### [What the task requires]
Scan the data below and state how many of its lines contain the word "surrounding", giving only the figure.

### [Task inputs]

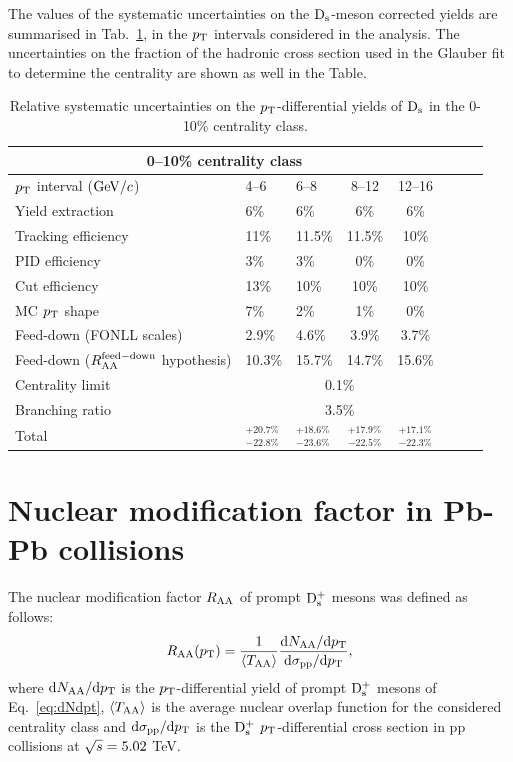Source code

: The values of the systematic uncertainties on the ${\rm D_s}$-meson corrected yields
are summarised in Tab.~\ref{tab:sysunc_yieldtable}, in the $p_{\rm T}$ intervals considered in 
the analysis. The uncertainties on the fraction of the hadronic cross section used in the Glauber fit to determine
the centrality are shown as well in the Table.
\begin{table}[!h]
\centering
\begin{tabular}{|l|l|l|c|c|c|c|c|}
\hline
\multicolumn{5}{|c|}{0--10\% centrality class}       \\                                                                                                                                                                                                                                               \hline
$p_{\rm T}$ interval ($\mathrm{GeV}/c$)        &    4--6          & 6--8      &   8--12            & 12--16                  \\ 
\hline
Yield extraction & 6\% & 6\%& 6\%& 6\%\\
Tracking efficiency & 11\% &11.5\% &11.5\% & 10\% \\
PID efficiency & 3\%& 3\% & 0\%&  0\%\\
Cut efficiency & 13\%& 10\%& 10\%& 10\%\\
MC $p_{\rm T}$ shape & 7\%& 2\%& 1\%& 0\% \\
Feed-down (FONLL scales) & 2.9\% & 4.6\%& 3.9\%& 3.7\%\\
Feed-down ($R_{\rm AA}^{\rm feed-down}$ hypothesis) & 10.3\%& 15.7\%& 14.7\%& 15.6\% \\
\hline
Centrality limit & \multicolumn{4}{c|}{0.1\%}  \\
\hline
\hline
Branching ratio & \multicolumn{4}{c|}{3.5\%}  \\
\hline
\hline
Total & $^{+20.7\%}_{-22.8\%}$& $^{+18.6\%}_{-23.6\%}$ & $^{+17.9\%}_{-22.5\%}$ & $^{+17.1\%}_{-22.3\%}$  \\
\hline
\end{tabular}
\caption{Relative systematic uncertainties on the $p_{\rm T}$-differential yields of ${\rm D_s}$ in the 0-10\% centrality class.}
\label{tab:sysunc_yieldtable}
\end{table}

\section{Nuclear modification factor in Pb-Pb collisions}
\label{sec:RAA}
The nuclear modification factor $R_{\rm AA}$ of prompt ${\rm D_s^+}$ mesons was defined as follows:
\begin{equation}
\label{eq:RAADs}
R_{\rm AA} (p_{\rm T}) = \frac{1}{\langle T_{\rm AA} \rangle} \frac{{\rm d} N_{\rm AA}/{\rm d}p_{\rm T}}{{\rm d} \sigma_{\rm pp}/{\rm d} p_{\rm T}},
\end{equation}
where ${\rm d} N_{\rm AA}/{\rm d}p_{\rm T}$ is the $p_{\rm T}$-differential yield of prompt ${\rm D_s^+}$ mesons
of Eq.~\ref{eq:dNdpt}, $\langle T_{\rm AA} \rangle$ is the 
average nuclear overlap function for the considered centrality class and ${\rm d} \sigma_{\rm pp}/{\rm d} p_{\rm T}$ is 
the ${\rm D_s^+}$ $p_{\rm T}$-differential cross section in pp collisions at $\sqrt{s} = 5.02$ TeV.
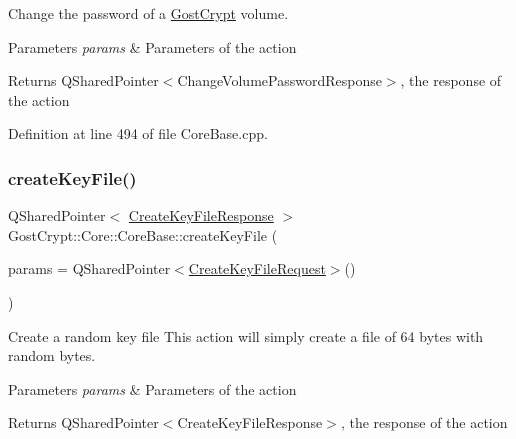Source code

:Change the password of a \hyperlink{namespace_gost_crypt}{Gost\+Crypt} volume. 


\begin{DoxyParams}{Parameters}
{\em params} & Parameters of the action \\
\hline
\end{DoxyParams}
\begin{DoxyReturn}{Returns}
Q\+Shared\+Pointer$<$\+Change\+Volume\+Password\+Response$>$, the response of the action 
\end{DoxyReturn}


Definition at line 494 of file Core\+Base.\+cpp.

\mbox{\label{class_gost_crypt_1_1_core_1_1_core_base_a6db58096a7fc5ed13c20dc0b7ca4abdb}} 
\subsubsection{\texorpdfstring{create\+Key\+File()}{createKeyFile()}}
{\footnotesize\ttfamily Q\+Shared\+Pointer$<$ \hyperlink{struct_gost_crypt_1_1_core_1_1_create_key_file_response}{Create\+Key\+File\+Response} $>$ Gost\+Crypt\+::\+Core\+::\+Core\+Base\+::create\+Key\+File (\begin{DoxyParamCaption}\item[{Q\+Shared\+Pointer$<$ \hyperlink{struct_gost_crypt_1_1_core_1_1_create_key_file_request}{Create\+Key\+File\+Request} $>$}]{params = {\ttfamily QSharedPointer$<$\hyperlink{struct_gost_crypt_1_1_core_1_1_create_key_file_request}{Create\+Key\+File\+Request}$>$()} }\end{DoxyParamCaption})\hspace{0.3cm}{\ttfamily [protected]}}



Create a random key file This action will simply create a file of 64 bytes with random bytes. 


\begin{DoxyParams}{Parameters}
{\em params} & Parameters of the action \\
\hline
\end{DoxyParams}
\begin{DoxyReturn}{Returns}
Q\+Shared\+Pointer$<$\+Create\+Key\+File\+Response$>$, the response of the action 
\end{DoxyReturn}


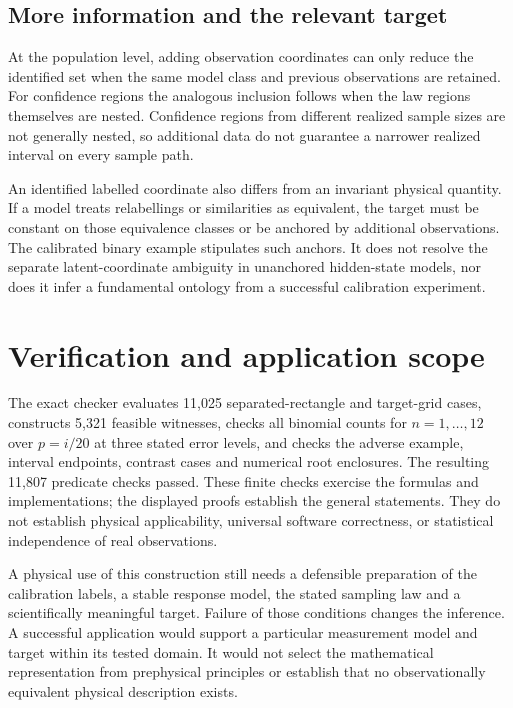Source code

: \documentclass[11pt]{article}
\begin{document}
\subsection{More information and the relevant target}

At the population level, adding observation coordinates can only reduce the identified set when the same model class and previous observations are retained. For confidence regions the analogous inclusion follows when the law regions themselves are nested. Confidence regions from different realized sample sizes are not generally nested, so additional data do not guarantee a narrower realized interval on every sample path.

An identified labelled coordinate also differs from an invariant physical quantity. If a model treats relabellings or similarities as equivalent, the target must be constant on those equivalence classes or be anchored by additional observations. The calibrated binary example stipulates such anchors. It does not resolve the separate latent-coordinate ambiguity in unanchored hidden-state models, nor does it infer a fundamental ontology from a successful calibration experiment.

\section{Verification and application scope}

The exact checker evaluates 11,025 separated-rectangle and target-grid cases, constructs 5,321 feasible witnesses, checks all binomial counts for $n=1,\ldots,12$ over $p=i/20$ at three stated error levels, and checks the adverse example, interval endpoints, contrast cases and numerical root enclosures. The resulting 11,807 predicate checks passed. These finite checks exercise the formulas and implementations; the displayed proofs establish the general statements. They do not establish physical applicability, universal software correctness, or statistical independence of real observations.

A physical use of this construction still needs a defensible preparation of the calibration labels, a stable response model, the stated sampling law and a scientifically meaningful target. Failure of those conditions changes the inference. A successful application would support a particular measurement model and target within its tested domain. It would not select the mathematical representation from prephysical principles or establish that no observationally equivalent physical description exists.
\end{document}
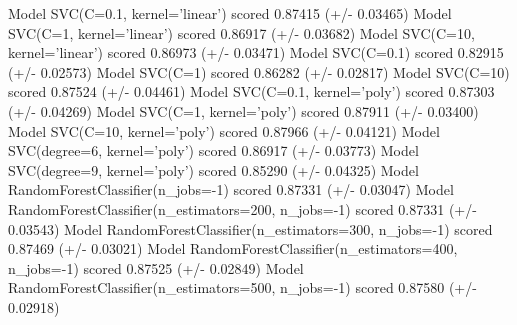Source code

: \documentclass{article}
\begin{document}
Model SVC(C=0.1, kernel='linear') scored 0.87415 (+/- 0.03465)
Model SVC(C=1, kernel='linear') scored 0.86917 (+/- 0.03682)
Model SVC(C=10, kernel='linear') scored 0.86973 (+/- 0.03471)
Model SVC(C=0.1) scored 0.82915 (+/- 0.02573)
Model SVC(C=1) scored 0.86282 (+/- 0.02817)
Model SVC(C=10) scored 0.87524 (+/- 0.04461)
Model SVC(C=0.1, kernel='poly') scored 0.87303 (+/- 0.04269)
Model SVC(C=1, kernel='poly') scored 0.87911 (+/- 0.03400)
Model SVC(C=10, kernel='poly') scored 0.87966 (+/- 0.04121)
Model SVC(degree=6, kernel='poly') scored 0.86917 (+/- 0.03773)
Model SVC(degree=9, kernel='poly') scored 0.85290 (+/- 0.04325)
Model RandomForestClassifier(n_jobs=-1) scored 0.87331 (+/- 0.03047)
Model RandomForestClassifier(n_estimators=200, n_jobs=-1) scored 0.87331 (+/- 0.03543)
Model RandomForestClassifier(n_estimators=300, n_jobs=-1) scored 0.87469 (+/- 0.03021)
Model RandomForestClassifier(n_estimators=400, n_jobs=-1) scored 0.87525 (+/- 0.02849)
Model RandomForestClassifier(n_estimators=500, n_jobs=-1) scored 0.87580 (+/- 0.02918)

\fi
\end{document}
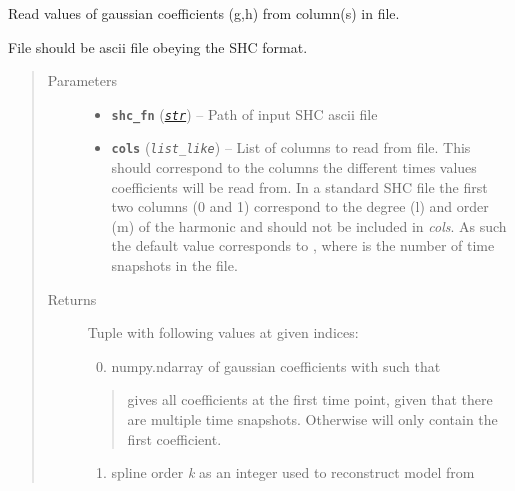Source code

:\documentclass[letterpaper,10pt,english]{sphinxhowto}
\begin{document}
\begin{fulllineitems}
\label{swtools_doc:swtools.read_shc}
Read values of gaussian coefficients (g,h) from column(s) in file.

File should be ascii file obeying the SHC format.
\begin{quote}\begin{description}
\item[{Parameters}] \leavevmode\begin{itemize}
\item {} 
\textbf{\texttt{shc\_fn}} (\href{https://docs.python.org/library/functions.html\#str}{\emph{\texttt{str}}}) -- Path of input SHC ascii file

\item {} 
\textbf{\texttt{cols}} (\emph{\texttt{list\_like}}) -- List of columns to read from file. This should correspond to the
columns the different times values coefficients will be
read from. In a standard SHC file the first two columns (0 and 1)
correspond to the degree (l) and order (m) of the harmonic and
should not be included in \emph{cols}. As such the default value
 corresponds to , where
 is the number of time snapshots in the file.

\end{itemize}

\item[{Returns}] \leavevmode

Tuple with following values at given indices:
\begin{enumerate}
\setcounter{enumi}{-1}
\item {} 
numpy.ndarray of gaussian coefficients with such that

\end{enumerate}
\begin{quote}

 gives all coefficients at the first time point,
given that there are multiple time snapshots. Otherwise
 will only contain the first coefficient.
\end{quote}
\begin{enumerate}
\item {} 
spline order \emph{k} as an integer used to reconstruct model from

\end{enumerate}
\begin{quote}


\end{quote}
\end{description}
\end{quote}
\end{fulllineitems}
\end{document}
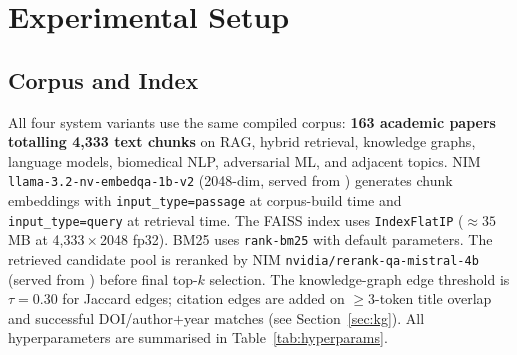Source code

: \documentclass[journal]{IEEEtran}
\begin{document}
\section{Experimental Setup}
\label{sec:setup}

\subsection{Corpus and Index}
All four system variants use the same compiled corpus: \textbf{163
academic papers totalling 4{,}333 text chunks} on RAG, hybrid
retrieval, knowledge graphs, language models, biomedical NLP,
adversarial ML, and adjacent topics. NIM
\texttt{llama-3.2-nv-embedqa-1b-v2} (2048-dim, served from
) generates chunk embeddings
with \texttt{input\_type=passage} at corpus-build time and
\texttt{input\_type=query} at retrieval time. The FAISS index uses
\texttt{IndexFlatIP} ($\approx 35$\,MB at 4{,}333\,$\times$\,2048 fp32).
BM25 uses \texttt{rank-bm25} with default parameters. The retrieved
candidate pool is reranked by NIM \texttt{nvidia/rerank-qa-mistral-4b}
(served from
) before
final top-$k$ selection. The knowledge-graph edge threshold is
$\tau = 0.30$ for Jaccard edges; citation edges are added on
$\geq 3$-token title overlap and successful DOI/author$+$year matches
(see Section~\ref{sec:kg}). All hyperparameters are summarised in
Table~\ref{tab:hyperparams}.
\end{document}
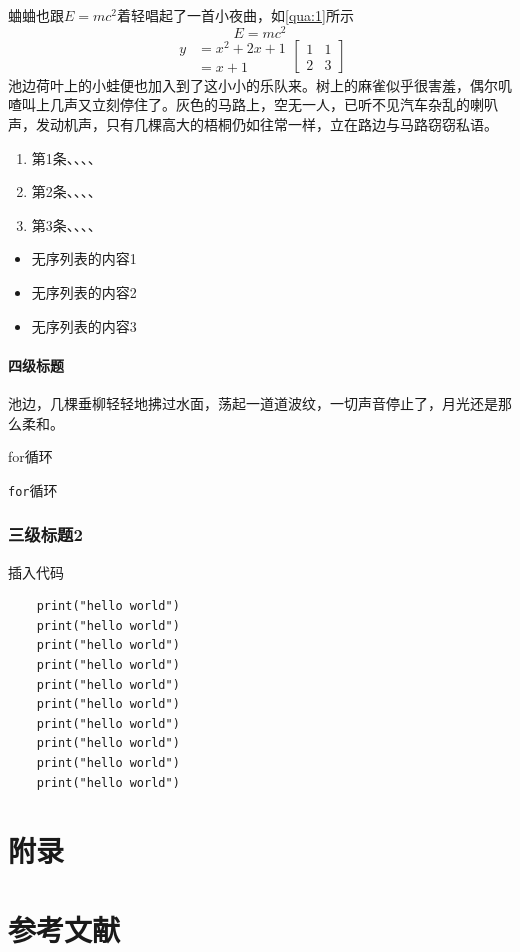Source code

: \documentclass[UTF8]{ctexart}
\begin{document}
蛐蛐也跟$E = mc^2$着轻唱起了一首小夜曲，如\ref{qua:1}所示
\begin{equation}
    E=mc^2
\end{equation}
\begin{equation}
    \begin{aligned}
        y &= x^2+2x+1   \\
        &=x+1
    \end{aligned}
    \begin{bmatrix}
        1 & 1\\ 
        2 & 3
    \end{bmatrix}
    \label{qua:1}
\end{equation}
池边荷叶上的小蛙便也加入到了这小小的乐队来。树上的麻雀似乎很害羞，偶尔叽喳叫上几声又立刻停住了。灰色的马路上，空无一人，已听不见汽车杂乱的喇叭声，发动机声，只有几棵高大的梧桐仍如往常一样，立在路边与马路窃窃私语。

\begin{enumerate}
    \item 第1条、、、、
    \item 第2条、、、、
    \item 第3条、、、、
\end{enumerate}

\newpage

 \begin{itemize}
    \item 无序列表的内容1
    \item 无序列表的内容2
    \item 无序列表的内容3
 \end{itemize}


\paragraph{四级标题}
池边，几棵垂柳轻轻地拂过水面，荡起一道道波纹，一切声音停止了，月光还是那么柔和。

for循环


\verb|for|循环

\subsubsection{三级标题2}
 插入代码

\begin{verbatim}
    print("hello world")
    print("hello world")
    print("hello world")
    print("hello world")
    print("hello world")
    print("hello world")
    print("hello world")
    print("hello world")
    print("hello world")
    print("hello world")
\end{verbatim}


\section*{附录}


\newpage

\section*{参考文献}
\end{document}
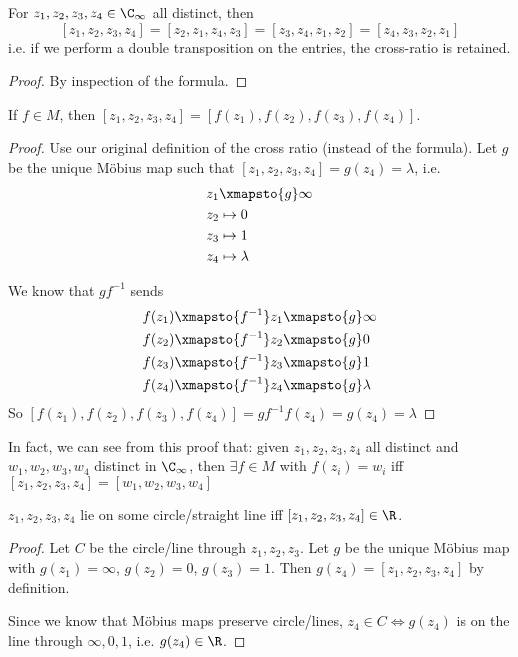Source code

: \documentclass[a4paper]{article}
\begin{document}
  \begin{lemma}
    For $z_1, z_2, z_3, z_4\in \C_\infty$ all distinct, then
    \[
      [z_1, z_2, z_3, z_4] = [z_2, z_1, z_4, z_3] = [z_3, z_4, z_1, z_2] = [z_4, z_3, z_2, z_1]
    \]
    i.e. if we perform a double transposition on the entries, the cross-ratio is retained.
  \end{lemma}

  \begin{proof}
    By inspection of the formula.
  \end{proof}

  \begin{prop}
    If $f\in M$, then $[z_1, z_2, z_3, z_4] = [f(z_1), f(z_2), f(z_3), f(z_4)]$.
  \end{prop}

  \begin{proof}
    Use our original definition of the cross ratio (instead of the formula). Let $g$ be the unique M\"obius map such that $[z_1, z_2, z_3, z_4] = g(z_4) = \lambda$, i.e.
    \begin{align*}
      z_1 &\xmapsto{g} \infty\\
      z_2 &\mapsto 0\\
      z_3 &\mapsto 1\\
      z_4 &\mapsto \lambda
    \end{align*}

    We know that $gf^{-1}$ sends
    \begin{align*}
      f(z_1)\xmapsto{f^{-1}} z_1 &\xmapsto{g} \infty\\
      f(z_2)\xmapsto{f^{-1}} z_2 &\xmapsto{g} 0\\
      f(z_3)\xmapsto{f^{-1}} z_3 &\xmapsto{g} 1\\
      f(z_4)\xmapsto{f^{-1}} z_4 &\xmapsto{g} \lambda
    \end{align*}
    So $[f(z_1), f(z_2), f(z_3), f(z_4)] = gf^{-1}f(z_4) = g(z_4) = \lambda$
  \end{proof}

  In fact, we can see from this proof that: given $z_1, z_2, z_3, z_4$ all distinct and $w_1, w_2, w_3, w_4$ distinct in $\C_\infty$, then $\exists f\in M$ with $f(z_i) = w_i$ iff $[z_1, z_2, z_3, z_4] = [w_1, w_2, w_3, w_4]$

  \begin{cor}
    $z_1, z_2, z_3, z_4$ lie on some circle/straight line iff $[z_1, z_2, z_3, z_4]\in \R$.
  \end{cor}

  \begin{proof}
    Let $C$ be the circle/line through $z_1, z_2, z_3$. Let $g$ be the unique M\"obius map with $g(z_1) = \infty$, $g(z_2) = 0$, $g(z_3) = 1$. Then $g(z_4) = [z_1, z_2, z_3, z_4]$ by definition.

    Since we know that M\"obius maps preserve circle/lines, $z_4\in C \Leftrightarrow g(z_4)$ is on the line through $\infty, 0, 1$, i.e. $g(z_4) \in \R$.
  \end{proof}
\end{document}
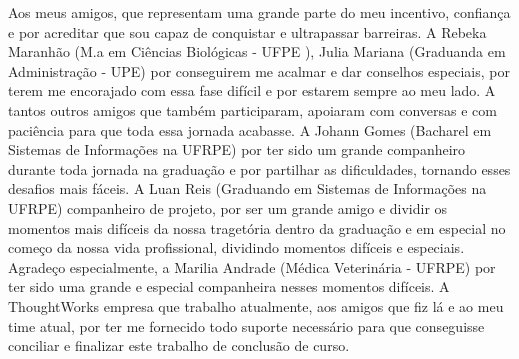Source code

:Aos meus amigos, que representam uma grande parte do meu incentivo, confiança e por acreditar que sou capaz de conquistar e ultrapassar barreiras. A Rebeka Maranhão (M.a em Ciências Biológicas - UFPE ), Julia Mariana (Graduanda em Administração - UPE)  por conseguirem me acalmar e dar conselhos especiais, por terem me encorajado com essa fase difícil e por estarem sempre ao meu lado. A tantos outros amigos que também participaram, apoiaram com conversas e com paciência para que toda essa jornada acabasse. A Johann Gomes (Bacharel em Sistemas de Informações na UFRPE) por ter sido um grande companheiro durante toda jornada na graduação e por partilhar as dificuldades, tornando esses desafios mais fáceis. A Luan Reis (Graduando em Sistemas de Informações na UFRPE) companheiro de projeto, por ser um grande amigo e dividir os momentos mais difíceis da nossa tragetória dentro da graduação e em especial no começo da nossa vida profissional, dividindo momentos difíceis e especiais. Agradeço especialmente, a Marilia Andrade (Médica Veterinária - UFRPE) por ter sido uma grande e especial companheira nesses momentos difíceis. A ThoughtWorks empresa que trabalho atualmente, aos amigos que fiz lá e ao meu time atual, por ter me fornecido todo suporte necessário para que conseguisse conciliar e finalizar este trabalho de conclusão de curso. 
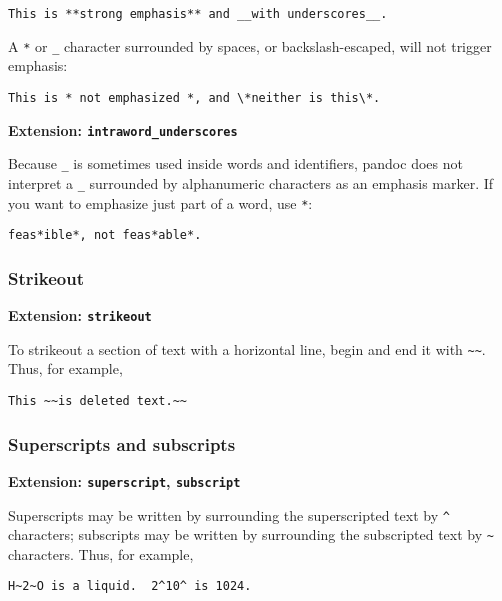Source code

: \documentclass[]{article}
\begin{document}
\begin{verbatim}
This is **strong emphasis** and __with underscores__.
\end{verbatim}

A \texttt{*} or \texttt{\_} character surrounded by spaces, or
backslash-escaped, will not trigger emphasis:

\begin{verbatim}
This is * not emphasized *, and \*neither is this\*.
\end{verbatim}

\textbf{Extension: \texttt{intraword\_underscores}}

Because \texttt{\_} is sometimes used inside words and identifiers,
pandoc does not interpret a \texttt{\_} surrounded by alphanumeric
characters as an emphasis marker. If you want to emphasize just part of
a word, use \texttt{*}:

\begin{verbatim}
feas*ible*, not feas*able*.
\end{verbatim}

\subsubsection{Strikeout}\label{strikeout}

\textbf{Extension: \texttt{strikeout}}

To strikeout a section of text with a horizontal line, begin and end it
with \texttt{\textasciitilde{}\textasciitilde{}}. Thus, for example,

\begin{verbatim}
This ~~is deleted text.~~
\end{verbatim}

\subsubsection{Superscripts and
subscripts}\label{superscripts-and-subscripts}

\textbf{Extension: \texttt{superscript}, \texttt{subscript}}

Superscripts may be written by surrounding the superscripted text by
\texttt{\^{}} characters; subscripts may be written by surrounding the
subscripted text by \texttt{\textasciitilde{}} characters. Thus, for
example,

\begin{verbatim}
H~2~O is a liquid.  2^10^ is 1024.
\end{verbatim}
\end{document}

### [Response area]
2